Problem to solve: Some lines of these records may hold the word "nucleons"; state how many, using only the number.

Supplied information:
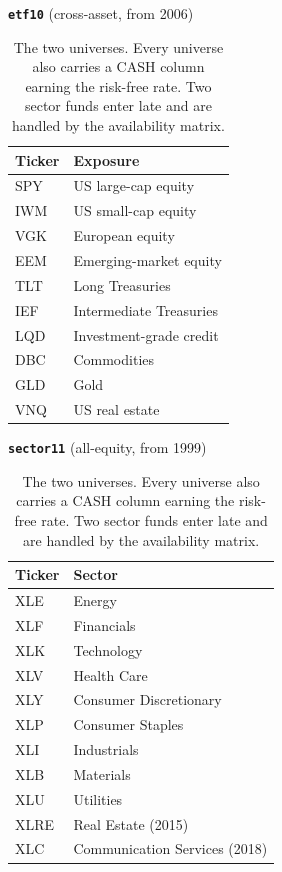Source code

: \begin{table}[t]
  \centering
  \begin{minipage}[t]{0.48\textwidth}
    \centering
    \textbf{\texttt{etf10}} (cross-asset, from 2006)\\[2pt]
    \begin{tabular}{ll}
      \hline
      Ticker & Exposure \\
      \hline
      SPY & US large-cap equity \\
      IWM & US small-cap equity \\
      VGK & European equity \\
      EEM & Emerging-market equity \\
      TLT & Long Treasuries \\
      IEF & Intermediate Treasuries \\
      LQD & Investment-grade credit \\
      DBC & Commodities \\
      GLD & Gold \\
      VNQ & US real estate \\
      \hline
    \end{tabular}
  \end{minipage}
  \hfill
  \begin{minipage}[t]{0.48\textwidth}
    \centering
    \textbf{\texttt{sector11}} (all-equity, from 1999)\\[2pt]
    \begin{tabular}{ll}
      \hline
      Ticker & Sector \\
      \hline
      XLE & Energy \\
      XLF & Financials \\
      XLK & Technology \\
      XLV & Health Care \\
      XLY & Consumer Discretionary \\
      XLP & Consumer Staples \\
      XLI & Industrials \\
      XLB & Materials \\
      XLU & Utilities \\
      XLRE & Real Estate (2015) \\
      XLC & Communication Services (2018) \\
      \hline
    \end{tabular}
  \end{minipage}
  \caption{The two universes. Every universe also carries a CASH column earning
  the risk-free rate. Two sector funds enter late and are handled by the
  availability matrix.}
  \label{tab:universes}
\end{table}

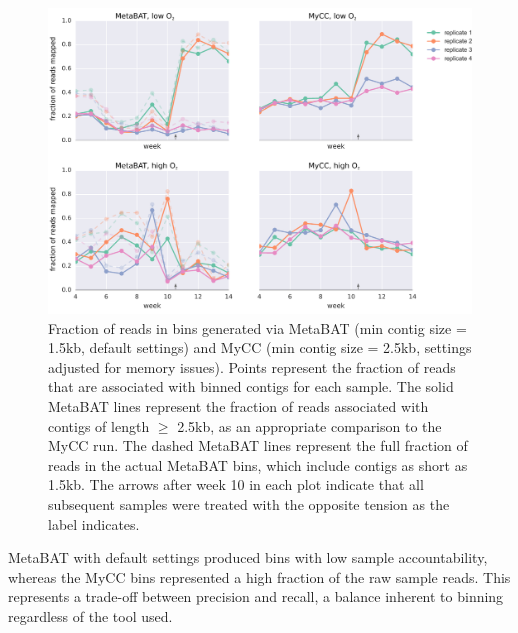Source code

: \begin{figure}[H]
\centering
    \includegraphics[width=1.0\textwidth]{./tex/chapter2/figures/170201_comparable_read_coverage_for_metabat_and_mycc_3kb--INKSCAPED.pdf}
    \begin{singlespace}
    \caption[Fraction of reads in MetaBAT and MyCC bins]{
        Fraction of reads in bins generated via MetaBAT (min contig size = 1.5kb, default settings) and MyCC (min contig size = 2.5kb, settings adjusted for memory issues).
        Points represent the fraction of reads that are associated with binned contigs for each sample.
        The solid MetaBAT lines represent the fraction of reads associated with contigs of length $\geq$ 2.5kb, as an appropriate comparison to the MyCC run.
        The dashed MetaBAT lines represent the full fraction of reads in the actual MetaBAT bins, which include contigs as short as 1.5kb.
        The arrows after week 10 in each plot indicate that all subsequent samples were treated with the opposite  tension as the label indicates.
    }
    \label{fig:binning_frac_reads_mapped}
    \end{singlespace}
\end{figure}

MetaBAT with default settings produced bins with low sample accountability, whereas the MyCC bins represented a high fraction of the raw sample reads.
This represents a trade-off between precision and recall, a balance inherent to binning regardless of the tool used.

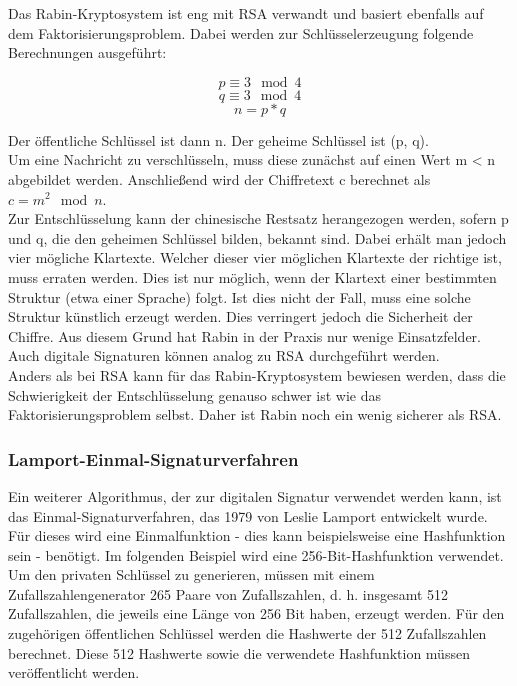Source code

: 			Das Rabin-Kryptosystem ist eng mit RSA verwandt und basiert ebenfalls auf dem Faktorisierungsproblem. Dabei werden zur Schlüsselerzeugung folgende Berechnungen ausgeführt:
			
			\[ p\equiv3 \mod{4} \]
			\[ q\equiv3 \mod{4} \]
			\[ n=p*q \]
			
			Der öffentliche Schlüssel ist dann n. Der geheime Schlüssel ist (p, q).\\
			
			Um eine Nachricht zu verschlüsseln, muss diese zunächst auf einen Wert m < n abgebildet werden. Anschließend wird der Chiffretext c berechnet als $c=m^{2} \mod{n}$.\\
			
			Zur Entschlüsselung kann der chinesische Restsatz herangezogen werden, sofern p und q, die den geheimen Schlüssel bilden, bekannt sind. Dabei erhält man jedoch vier mögliche Klartexte. Welcher dieser vier möglichen Klartexte der richtige ist, muss erraten werden. Dies ist nur möglich, wenn der Klartext einer bestimmten Struktur (etwa einer Sprache) folgt. Ist dies nicht der Fall, muss eine solche Struktur künstlich erzeugt werden. Dies verringert jedoch die Sicherheit der Chiffre. Aus diesem Grund hat Rabin in der Praxis nur wenige Einsatzfelder.\\
			
			Auch digitale Signaturen können analog zu RSA durchgeführt werden.\\
			
			Anders als bei RSA kann für das Rabin-Kryptosystem bewiesen werden, dass die Schwierigkeit der Entschlüsselung genauso schwer ist wie das Faktorisierungsproblem selbst. Daher ist Rabin noch ein wenig sicherer als RSA.
			
			\subsubsection{Lamport-Einmal-Signaturverfahren}
			\label{subsubsec:grundlagen:krypto:auth:lamport}
			
			Ein weiterer Algorithmus, der zur digitalen Signatur verwendet werden kann, ist das Einmal-Signaturverfahren, das 1979 von Leslie Lamport entwickelt wurde. Für dieses wird eine Einmalfunktion - dies kann beispielsweise eine Hashfunktion sein - benötigt. Im folgenden Beispiel wird eine 256-Bit-Hashfunktion verwendet.\\
			
			Um den privaten Schlüssel zu generieren, müssen mit einem Zufallszahlengenerator 265 Paare von Zufallszahlen, d. h. insgesamt 512 Zufallszahlen, die jeweils eine Länge von 256 Bit haben, erzeugt werden. Für den zugehörigen öffentlichen Schlüssel werden die Hashwerte der 512 Zufallszahlen berechnet. Diese 512 Hashwerte sowie die verwendete Hashfunktion müssen veröffentlicht werden.\\
			
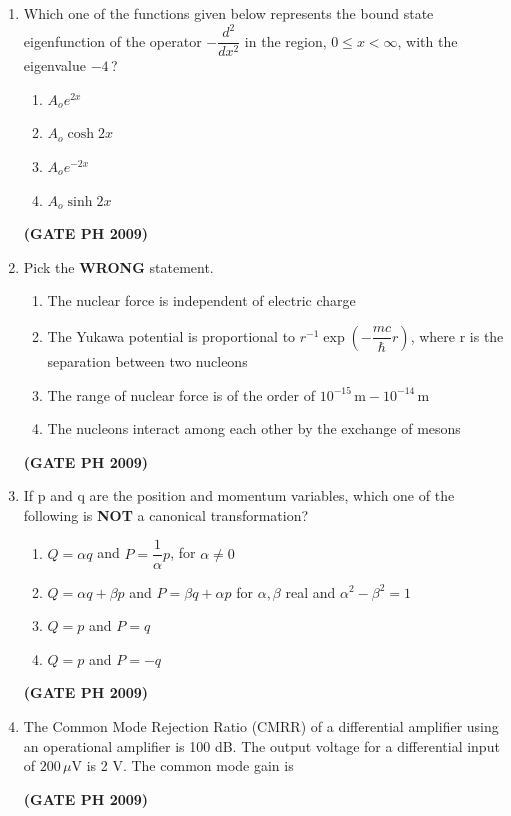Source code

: \documentclass[14pt, a4paper]{extarticle}
\begin{document}
\begin{enumerate}[label=\textbf{Q. \arabic*}]
\item Which one of the functions given below represents the bound state eigenfunction of the operator $-\dfrac{d^2}{dx^2}$ in the region, $0 \le x < \infty$, with the eigenvalue $-4$\,?
    \begin{multicols}{2}
    \begin{enumerate}
        \item $A_o e^{2x}$
        \item $A_o \cosh 2x$
        \item $A_o e^{-2x}$
        \item $A_o \sinh 2x$
    \end{enumerate}
    \end{multicols}
    \hfill \textbf{(GATE PH 2009)}

\item Pick the \textbf{WRONG} statement.
    \begin{enumerate}
        \item The nuclear force is independent of electric charge
        \item The Yukawa potential is proportional to $r^{-1} \exp\left(-\dfrac{mc}{\hbar} r\right)$, where r is the separation between two nucleons
        \item The range of nuclear force is of the order of $10^{-15}\,\mathrm{m} - 10^{-14}\,\mathrm{m}$
        \item The nucleons interact among each other by the exchange of mesons
    \end{enumerate}
    \hfill \textbf{(GATE PH 2009)}

\item If p and q are the position and momentum variables, which one of the following is \textbf{NOT} a canonical transformation?
    \begin{enumerate}
        \item $Q = \alpha q$ and $P = \dfrac{1}{\alpha}p$, for $\alpha \neq 0$
        \item $Q = \alpha q + \beta p$ and $P = \beta q + \alpha p$ for $\alpha, \beta$ real and $\alpha^2 - \beta^2 = 1$
        \item $Q = p$ and $P = q$
        \item $Q = p$ and $P = -q$
    \end{enumerate}
    \hfill \textbf{(GATE PH 2009)}

\item The Common Mode Rejection Ratio (CMRR) of a differential amplifier using an operational amplifier is 100 dB.
The output voltage for a differential input of $200\,\mu\text{V}$ is 2 V. The common mode gain is
\begin{enumerate}
\end{enumerate}
\hfill \textbf{(GATE PH 2009)}


\end{enumerate}
\end{document}
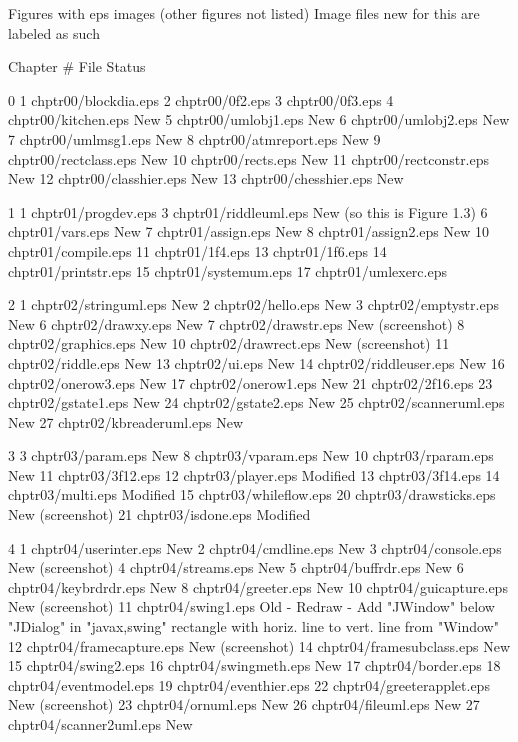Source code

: Figures with eps images (other figures not listed)
Image files new for this are labeled as such

Chapter	#	File				Status

0       1       chptr00/blockdia.eps	       
	2	chptr00/0f2.eps			
	3	chptr00/0f3.eps			
	4	chptr00/kitchen.eps 	New
	5	chptr00/umlobj1.eps	 	New
	6	chptr00/umlobj2.eps		New
	7	chptr00/umlmsg1.eps		New
	8	chptr00/atmreport.eps	New
	9	chptr00/rectclass.eps	New
	10	chptr00/rects.eps		New
	11	chptr00/rectconstr.eps	New
	12	chptr00/classhier.eps	New
	13	chptr00/chesshier.eps	New

1	1	chptr01/progdev.eps		
	3	chptr01/riddleuml.eps	New    (so this is Figure 1.3)
	6	chptr01/vars.eps		New
	7	chptr01/assign.eps		New
	8	chptr01/assign2.eps		New
	10	chptr01/compile.eps
	11	chptr01/1f4.eps
	13	chptr01/1f6.eps
	14	chptr01/printstr.eps
	15	chptr01/systemum.eps
	17	chptr01/umlexerc.eps

2	1	chptr02/stringuml.eps	New
	2	chptr02/hello.eps		New
	3	chptr02/emptystr.eps	New
	6	chptr02/drawxy.eps		New
	7	chptr02/drawstr.eps		New (screenshot)
	8	chptr02/graphics.eps	New
	10	chptr02/drawrect.eps	New (screenshot)
	11	chptr02/riddle.eps		New
	13	chptr02/ui.eps			New
	14	chptr02/riddleuser.eps	New
	16	chptr02/onerow3.eps		New
	17	chptr02/onerow1.eps		New
	21	chptr02/2f16.eps
	23	chptr02/gstate1.eps		New
	24	chptr02/gstate2.eps		New
	25	chptr02/scanneruml.eps	New
	27	chptr02/kbreaderuml.eps	New

3	3	chptr03/param.eps		New
	8	chptr03/vparam.eps		New
	10	chptr03/rparam.eps		New
	11	chptr03/3f12.eps
	12	chptr03/player.eps		Modified
	13	chptr03/3f14.eps		
	14	chptr03/multi.eps		Modified
	15	chptr03/whileflow.eps
	20	chptr03/drawsticks.eps	New (screenshot)
	21	chptr03/isdone.eps		Modified

4	1	chptr04/userinter.eps	New
	2	chptr04/cmdline.eps		New
	3	chptr04/console.eps		New (screenshot)
	4	chptr04/streams.eps		New
	5	chptr04/buffrdr.eps		New
	6	chptr04/keybrdrdr.eps	New
	8	chptr04/greeter.eps		New
	10	chptr04/guicapture.eps	New (screenshot)
	11	chptr04/swing1.eps		Old - Redraw - Add "JWindow" below "JDialog"
	     in "javax,swing" rectangle with horiz. line to vert. line from "Window"
	12	chptr04/framecapture.eps	New (screenshot)
	14	chptr04/framesubclass.eps	New
	15	chptr04/swing2.eps
	16	chptr04/swingmeth.eps	New
	17	chptr04/border.eps
	18	chptr04/eventmodel.eps
	19	chptr04/eventhier.eps
	22	chptr04/greeterapplet.eps	New (screenshot)
	23	chptr04/ornuml.eps		New
	26	chptr04/fileuml.eps		New
	27	chptr04/scanner2uml.eps	New


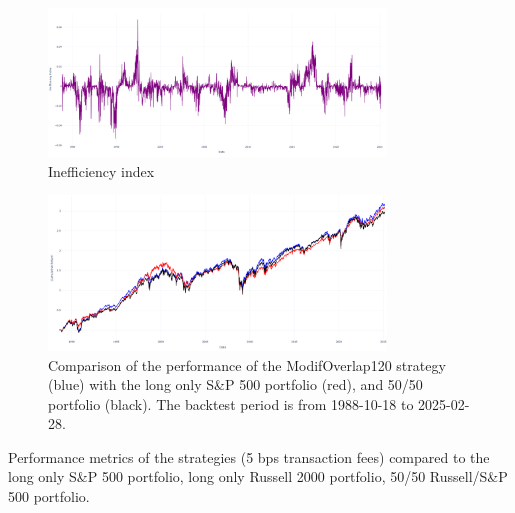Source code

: \documentclass[11pt]{extarticle}
\begin{document}
\begin{figure}[ht]
    \centering
    \includegraphics[width=0.8\textwidth]{img/inefficiency_index.png}
    \caption{Inefficiency index}
    \label{fig:inefficiency_index}
\end{figure}
\FloatBarrier



\begin{figure}[ht]
    \centering
    \includegraphics[width=0.8\textwidth]{img/backtest_long_neutral.png}
    \caption{Comparison of the performance of the ModifOverlap120 strategy (blue) with the long only S\&P 500 portfolio (red),
        and 50/50 portfolio (black).
        The backtest period is from 1988-10-18 to 2025-02-28.}
    \label{fig:cumulative_performance}
\end{figure}

\FloatBarrier

\begin{table}[!h]
    \centering
    \caption{Performance metrics of the strategies (5 bps transaction fees) compared to the long only S\&P 500
    portfolio, long only Russell 2000 portfolio, 50/50 Russell/S\&P 500 portfolio.}
    \label{tab:performance_table}
\end{table}
\end{document}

Response to the exercise: 2